After a job finishes, you can view a report about the job from the CLI. You need to specify the job ID to view the report for a completed job. The isi job reports list command displays a list of all recent jobs, including job IDs. Run the isi job reports view command with a specific job ID. The following command displays the report of a Collect job with an ID of 857:
# isi job reports view 857 Collect[857] phase 1 (2020-11-14T11:39:57) ------------------------------------------ LIN scan Elapsed time: 6506 seconds LINs traversed: 433423 Files seen: 396980 Directories seen: 36439 Errors: 0 Total blocks: 27357443452 (13678721726 KB) CPU usage: max 28% (dev 1), min 0% (dev 1), avg 4% Virtual memory size: max 193300K (dev 1), min 191728K (dev 1), avg 1925 Resident memory size: max 21304K (dev 1), min 18884K (dev 2), avg 20294K Read: 11637860 ops, 95272875008 bytes (90859.3M) Write: 20717079 ops, 169663891968 bytes (161804.1M)
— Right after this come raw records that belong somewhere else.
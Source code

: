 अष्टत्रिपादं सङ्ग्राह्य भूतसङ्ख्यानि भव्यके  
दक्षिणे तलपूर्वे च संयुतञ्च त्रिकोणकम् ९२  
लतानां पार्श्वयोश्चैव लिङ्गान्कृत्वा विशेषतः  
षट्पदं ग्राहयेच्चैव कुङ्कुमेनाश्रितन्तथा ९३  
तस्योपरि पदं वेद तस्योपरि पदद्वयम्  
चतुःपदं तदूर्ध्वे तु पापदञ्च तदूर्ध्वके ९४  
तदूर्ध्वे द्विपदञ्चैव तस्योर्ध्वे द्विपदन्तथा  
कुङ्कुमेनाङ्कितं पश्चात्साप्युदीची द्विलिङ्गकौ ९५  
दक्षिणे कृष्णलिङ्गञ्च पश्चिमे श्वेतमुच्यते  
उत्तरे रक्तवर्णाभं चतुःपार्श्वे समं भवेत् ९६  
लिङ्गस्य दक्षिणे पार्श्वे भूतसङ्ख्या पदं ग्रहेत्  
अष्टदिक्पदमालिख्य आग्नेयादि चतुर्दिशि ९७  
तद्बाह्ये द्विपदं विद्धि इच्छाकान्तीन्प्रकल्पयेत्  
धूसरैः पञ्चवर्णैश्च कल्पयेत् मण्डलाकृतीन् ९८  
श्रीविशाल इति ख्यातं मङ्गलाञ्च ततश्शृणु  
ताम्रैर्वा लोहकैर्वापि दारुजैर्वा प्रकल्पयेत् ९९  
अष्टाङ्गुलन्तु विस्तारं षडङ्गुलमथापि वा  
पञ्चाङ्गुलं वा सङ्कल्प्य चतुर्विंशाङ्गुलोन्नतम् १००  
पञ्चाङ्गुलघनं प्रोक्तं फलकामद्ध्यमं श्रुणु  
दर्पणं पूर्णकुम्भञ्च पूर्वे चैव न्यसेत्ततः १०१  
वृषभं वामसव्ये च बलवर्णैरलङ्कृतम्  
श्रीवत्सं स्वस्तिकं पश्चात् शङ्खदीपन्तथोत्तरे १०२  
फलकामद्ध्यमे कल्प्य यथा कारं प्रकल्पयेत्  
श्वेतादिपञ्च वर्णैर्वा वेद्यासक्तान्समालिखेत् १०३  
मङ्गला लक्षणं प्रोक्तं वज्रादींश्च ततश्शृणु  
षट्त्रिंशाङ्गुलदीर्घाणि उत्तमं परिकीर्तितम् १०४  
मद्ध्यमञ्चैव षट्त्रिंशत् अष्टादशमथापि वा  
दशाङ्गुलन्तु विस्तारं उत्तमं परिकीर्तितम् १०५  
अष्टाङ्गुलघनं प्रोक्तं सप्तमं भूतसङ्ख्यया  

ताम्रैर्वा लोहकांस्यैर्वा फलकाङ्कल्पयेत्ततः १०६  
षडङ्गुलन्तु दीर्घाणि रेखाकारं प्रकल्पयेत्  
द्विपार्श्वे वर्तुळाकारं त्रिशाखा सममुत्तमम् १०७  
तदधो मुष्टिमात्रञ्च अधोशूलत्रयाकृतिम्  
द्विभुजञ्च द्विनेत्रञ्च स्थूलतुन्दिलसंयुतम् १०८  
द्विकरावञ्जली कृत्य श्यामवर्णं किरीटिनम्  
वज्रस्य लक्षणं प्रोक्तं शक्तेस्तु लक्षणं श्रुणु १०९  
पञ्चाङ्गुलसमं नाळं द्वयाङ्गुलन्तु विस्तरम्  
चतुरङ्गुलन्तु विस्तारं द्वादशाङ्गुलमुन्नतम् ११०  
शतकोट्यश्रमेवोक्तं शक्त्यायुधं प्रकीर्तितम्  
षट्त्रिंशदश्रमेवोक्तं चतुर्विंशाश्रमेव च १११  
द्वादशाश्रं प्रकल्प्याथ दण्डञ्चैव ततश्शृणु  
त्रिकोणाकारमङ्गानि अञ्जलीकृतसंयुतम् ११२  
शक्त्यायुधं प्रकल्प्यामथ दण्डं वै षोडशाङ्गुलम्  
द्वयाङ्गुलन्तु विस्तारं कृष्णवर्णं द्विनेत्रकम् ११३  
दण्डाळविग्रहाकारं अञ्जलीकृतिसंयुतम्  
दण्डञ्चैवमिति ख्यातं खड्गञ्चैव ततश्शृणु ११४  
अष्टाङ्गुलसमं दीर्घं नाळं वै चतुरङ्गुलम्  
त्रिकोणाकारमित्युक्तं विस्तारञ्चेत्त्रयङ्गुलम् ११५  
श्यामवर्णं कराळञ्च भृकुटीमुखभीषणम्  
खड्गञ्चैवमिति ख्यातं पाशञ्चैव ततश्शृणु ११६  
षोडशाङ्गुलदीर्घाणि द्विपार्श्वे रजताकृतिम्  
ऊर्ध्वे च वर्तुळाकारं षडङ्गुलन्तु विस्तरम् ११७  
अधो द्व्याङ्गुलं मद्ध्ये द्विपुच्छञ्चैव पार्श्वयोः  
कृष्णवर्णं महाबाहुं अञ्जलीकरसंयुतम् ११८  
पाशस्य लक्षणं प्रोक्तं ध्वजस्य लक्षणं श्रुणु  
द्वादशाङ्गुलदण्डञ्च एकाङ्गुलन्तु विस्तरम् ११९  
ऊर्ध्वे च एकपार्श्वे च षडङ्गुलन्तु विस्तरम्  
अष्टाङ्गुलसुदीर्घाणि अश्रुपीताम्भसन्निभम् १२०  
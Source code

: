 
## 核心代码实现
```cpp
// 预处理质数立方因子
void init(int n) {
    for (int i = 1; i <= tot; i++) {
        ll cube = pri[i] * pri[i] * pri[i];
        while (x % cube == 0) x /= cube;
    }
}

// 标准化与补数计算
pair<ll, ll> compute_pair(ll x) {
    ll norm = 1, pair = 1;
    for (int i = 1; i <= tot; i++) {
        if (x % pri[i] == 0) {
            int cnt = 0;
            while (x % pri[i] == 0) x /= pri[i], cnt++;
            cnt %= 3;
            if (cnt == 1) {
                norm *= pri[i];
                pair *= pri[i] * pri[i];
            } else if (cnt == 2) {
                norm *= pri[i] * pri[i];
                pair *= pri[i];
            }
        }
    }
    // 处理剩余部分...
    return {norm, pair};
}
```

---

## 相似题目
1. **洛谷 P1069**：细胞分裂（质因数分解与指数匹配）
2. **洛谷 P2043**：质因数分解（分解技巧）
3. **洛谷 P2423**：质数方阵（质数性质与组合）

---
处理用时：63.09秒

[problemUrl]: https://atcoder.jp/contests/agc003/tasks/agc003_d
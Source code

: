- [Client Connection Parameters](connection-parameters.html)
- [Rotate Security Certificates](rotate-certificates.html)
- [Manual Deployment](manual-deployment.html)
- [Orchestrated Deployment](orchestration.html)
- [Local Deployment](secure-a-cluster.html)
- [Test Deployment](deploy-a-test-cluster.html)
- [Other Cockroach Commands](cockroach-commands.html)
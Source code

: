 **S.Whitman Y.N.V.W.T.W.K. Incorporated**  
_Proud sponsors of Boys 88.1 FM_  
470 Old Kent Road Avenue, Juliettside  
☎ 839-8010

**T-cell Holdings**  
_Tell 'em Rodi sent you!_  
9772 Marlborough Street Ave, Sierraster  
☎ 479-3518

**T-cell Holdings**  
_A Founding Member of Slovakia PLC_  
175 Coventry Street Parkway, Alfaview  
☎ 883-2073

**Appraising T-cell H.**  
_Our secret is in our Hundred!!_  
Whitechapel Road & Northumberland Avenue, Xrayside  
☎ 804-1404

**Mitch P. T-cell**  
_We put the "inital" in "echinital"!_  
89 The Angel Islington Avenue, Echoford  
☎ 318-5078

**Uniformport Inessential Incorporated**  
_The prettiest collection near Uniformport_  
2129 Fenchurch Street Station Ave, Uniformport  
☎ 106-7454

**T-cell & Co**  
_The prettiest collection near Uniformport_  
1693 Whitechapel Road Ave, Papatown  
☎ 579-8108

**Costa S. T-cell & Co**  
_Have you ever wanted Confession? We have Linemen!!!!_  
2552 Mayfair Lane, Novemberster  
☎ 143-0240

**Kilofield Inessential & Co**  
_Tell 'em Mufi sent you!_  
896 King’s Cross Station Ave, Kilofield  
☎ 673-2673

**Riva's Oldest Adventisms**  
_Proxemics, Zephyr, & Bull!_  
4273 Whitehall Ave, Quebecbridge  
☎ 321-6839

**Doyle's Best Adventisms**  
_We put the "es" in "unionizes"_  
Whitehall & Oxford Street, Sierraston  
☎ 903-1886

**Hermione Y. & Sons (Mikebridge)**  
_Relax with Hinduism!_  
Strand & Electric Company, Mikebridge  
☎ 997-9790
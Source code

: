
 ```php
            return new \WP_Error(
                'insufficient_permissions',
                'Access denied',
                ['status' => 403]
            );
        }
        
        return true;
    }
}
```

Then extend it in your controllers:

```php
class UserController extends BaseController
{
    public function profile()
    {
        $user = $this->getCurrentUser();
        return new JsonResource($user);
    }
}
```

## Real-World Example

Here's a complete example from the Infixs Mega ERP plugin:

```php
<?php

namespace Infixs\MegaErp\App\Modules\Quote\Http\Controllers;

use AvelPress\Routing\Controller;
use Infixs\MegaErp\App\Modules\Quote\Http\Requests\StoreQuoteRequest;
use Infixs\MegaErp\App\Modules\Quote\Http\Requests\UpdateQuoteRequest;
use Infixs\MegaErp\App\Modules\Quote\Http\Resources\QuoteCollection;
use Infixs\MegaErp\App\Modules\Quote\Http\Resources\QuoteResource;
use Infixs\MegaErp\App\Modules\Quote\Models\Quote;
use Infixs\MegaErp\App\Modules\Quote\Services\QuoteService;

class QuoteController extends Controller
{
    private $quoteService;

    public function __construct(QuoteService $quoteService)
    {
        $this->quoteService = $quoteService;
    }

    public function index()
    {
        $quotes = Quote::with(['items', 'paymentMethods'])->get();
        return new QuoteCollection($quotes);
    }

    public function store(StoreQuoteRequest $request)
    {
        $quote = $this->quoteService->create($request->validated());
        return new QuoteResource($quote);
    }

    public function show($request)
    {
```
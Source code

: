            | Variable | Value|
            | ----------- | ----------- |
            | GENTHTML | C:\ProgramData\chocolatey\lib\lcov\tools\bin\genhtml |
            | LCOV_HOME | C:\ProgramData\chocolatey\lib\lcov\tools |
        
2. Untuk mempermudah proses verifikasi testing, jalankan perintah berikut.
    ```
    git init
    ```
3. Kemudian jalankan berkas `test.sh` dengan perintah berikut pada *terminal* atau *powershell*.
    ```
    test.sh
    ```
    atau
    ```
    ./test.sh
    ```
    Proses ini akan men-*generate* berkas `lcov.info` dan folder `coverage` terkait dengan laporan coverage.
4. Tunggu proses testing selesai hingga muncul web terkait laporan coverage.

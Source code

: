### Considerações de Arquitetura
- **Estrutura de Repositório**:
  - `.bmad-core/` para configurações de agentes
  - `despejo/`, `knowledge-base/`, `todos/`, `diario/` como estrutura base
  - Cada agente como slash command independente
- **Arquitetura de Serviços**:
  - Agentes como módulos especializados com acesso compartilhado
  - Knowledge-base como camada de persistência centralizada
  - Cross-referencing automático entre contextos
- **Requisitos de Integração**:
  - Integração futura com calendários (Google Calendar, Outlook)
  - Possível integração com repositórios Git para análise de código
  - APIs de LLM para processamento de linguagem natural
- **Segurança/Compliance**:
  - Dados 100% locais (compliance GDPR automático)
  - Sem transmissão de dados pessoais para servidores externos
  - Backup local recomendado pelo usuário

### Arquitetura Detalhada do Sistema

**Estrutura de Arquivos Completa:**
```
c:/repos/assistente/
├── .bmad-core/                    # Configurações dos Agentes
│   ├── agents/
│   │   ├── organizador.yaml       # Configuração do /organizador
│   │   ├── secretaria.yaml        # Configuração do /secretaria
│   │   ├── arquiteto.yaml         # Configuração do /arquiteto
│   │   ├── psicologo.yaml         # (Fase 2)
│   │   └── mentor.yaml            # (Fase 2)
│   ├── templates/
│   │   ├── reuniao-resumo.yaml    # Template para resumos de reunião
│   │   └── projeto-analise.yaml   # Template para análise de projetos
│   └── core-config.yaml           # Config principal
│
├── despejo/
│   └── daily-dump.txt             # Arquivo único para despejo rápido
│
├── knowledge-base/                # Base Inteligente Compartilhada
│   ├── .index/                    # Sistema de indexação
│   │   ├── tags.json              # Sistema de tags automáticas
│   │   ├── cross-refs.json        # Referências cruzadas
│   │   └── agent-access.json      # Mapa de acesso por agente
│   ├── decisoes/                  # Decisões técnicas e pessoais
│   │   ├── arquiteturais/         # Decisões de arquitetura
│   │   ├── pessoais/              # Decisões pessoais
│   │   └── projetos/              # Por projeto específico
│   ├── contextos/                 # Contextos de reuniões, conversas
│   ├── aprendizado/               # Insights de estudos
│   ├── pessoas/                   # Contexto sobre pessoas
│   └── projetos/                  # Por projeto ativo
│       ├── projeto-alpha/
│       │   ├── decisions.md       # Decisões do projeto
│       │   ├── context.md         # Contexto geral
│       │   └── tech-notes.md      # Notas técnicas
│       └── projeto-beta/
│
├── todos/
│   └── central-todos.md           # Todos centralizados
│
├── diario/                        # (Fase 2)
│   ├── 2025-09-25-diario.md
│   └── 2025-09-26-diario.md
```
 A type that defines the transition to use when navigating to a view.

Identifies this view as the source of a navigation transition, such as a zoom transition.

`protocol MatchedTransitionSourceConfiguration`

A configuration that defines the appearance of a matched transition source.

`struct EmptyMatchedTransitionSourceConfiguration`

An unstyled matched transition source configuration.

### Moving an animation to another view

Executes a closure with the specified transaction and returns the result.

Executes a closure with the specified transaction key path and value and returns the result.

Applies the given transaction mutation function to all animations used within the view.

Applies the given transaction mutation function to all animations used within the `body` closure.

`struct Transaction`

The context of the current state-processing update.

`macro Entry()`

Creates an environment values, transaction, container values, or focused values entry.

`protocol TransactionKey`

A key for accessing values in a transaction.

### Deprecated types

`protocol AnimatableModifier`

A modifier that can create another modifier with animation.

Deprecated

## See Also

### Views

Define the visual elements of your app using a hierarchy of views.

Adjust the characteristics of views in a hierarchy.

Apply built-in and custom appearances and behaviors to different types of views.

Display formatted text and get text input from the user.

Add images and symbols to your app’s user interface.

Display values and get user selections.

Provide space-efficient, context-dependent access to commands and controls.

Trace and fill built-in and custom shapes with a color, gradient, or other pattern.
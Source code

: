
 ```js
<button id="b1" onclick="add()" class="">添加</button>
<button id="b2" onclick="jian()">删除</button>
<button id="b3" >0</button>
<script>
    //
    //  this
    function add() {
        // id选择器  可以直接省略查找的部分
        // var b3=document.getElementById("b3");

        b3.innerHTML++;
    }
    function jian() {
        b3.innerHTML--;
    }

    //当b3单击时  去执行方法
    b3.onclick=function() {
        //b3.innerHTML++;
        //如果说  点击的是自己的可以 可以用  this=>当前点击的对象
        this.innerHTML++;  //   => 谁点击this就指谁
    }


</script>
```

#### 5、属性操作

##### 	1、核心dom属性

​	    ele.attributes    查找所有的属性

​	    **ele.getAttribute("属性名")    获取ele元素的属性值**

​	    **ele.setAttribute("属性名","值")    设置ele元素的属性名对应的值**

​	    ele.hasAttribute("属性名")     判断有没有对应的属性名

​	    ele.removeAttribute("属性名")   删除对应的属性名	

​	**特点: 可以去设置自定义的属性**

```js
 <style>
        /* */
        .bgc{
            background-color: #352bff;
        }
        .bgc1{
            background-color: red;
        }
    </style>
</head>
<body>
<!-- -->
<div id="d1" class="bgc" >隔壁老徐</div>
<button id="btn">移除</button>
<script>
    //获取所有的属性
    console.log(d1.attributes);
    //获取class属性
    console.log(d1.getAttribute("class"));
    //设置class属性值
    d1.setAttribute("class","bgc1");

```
While a job is running, an Active Job Details report is also available. This provides contextual information, including elapsed time, current job phase, job progress status, etc.
For inode (LIN) based jobs, progress as an estimated percentage completion is also displayed, based on processed LIN counts.
Detailed and granular job performance information and statistics are now available in a job’s report. These new statistics include per job phase CPU and memory utilization (including minimum, minimum, and average), and total read and write IOPS and throughput.
OneFS performance resource management provides statistics for the resources used by jobs – both cluster-wide and per-node. This information is available via the isi statistics workload CLI command. Available in a ‘top’ format, this command displays the top jobs and processes, and periodically updates the information.
For example, the following syntax shows, and indefinitely refreshes, the top five processes on a cluster:
# isi statistics workload –-limit=5 -–format=top last update: 2020-11-14T16:45:25 (s)ort: default CPU Reads Writes L2 L3 Node SystemName JobType 1.4s 9.1k 0.0 3.5k 497.0 2 Job: 237 IntegrityScan[0] 1.2s 85.7 714.7 4.9k 0.0 1 Job: 238 Dedupe[0] 1.2s 9.5k 0.0 3.5k 48.5 1 Job: 237 IntegrityScan[0] 1.2s 7.4k 541.3 4.9k 0.0 3 Job: 238 Dedupe[0] 1.1s 7.9k 0.0 3.5k 41.6 2 Job: 237 IntegrityScan[0]
The resource statistics tracked per job, per job phase, and per node include CPU, reads, writes, and L2 & L3 cache hits. Unlike the output from the ‘top’ command, this makes it easier to diagnose individual job resource issues, etc.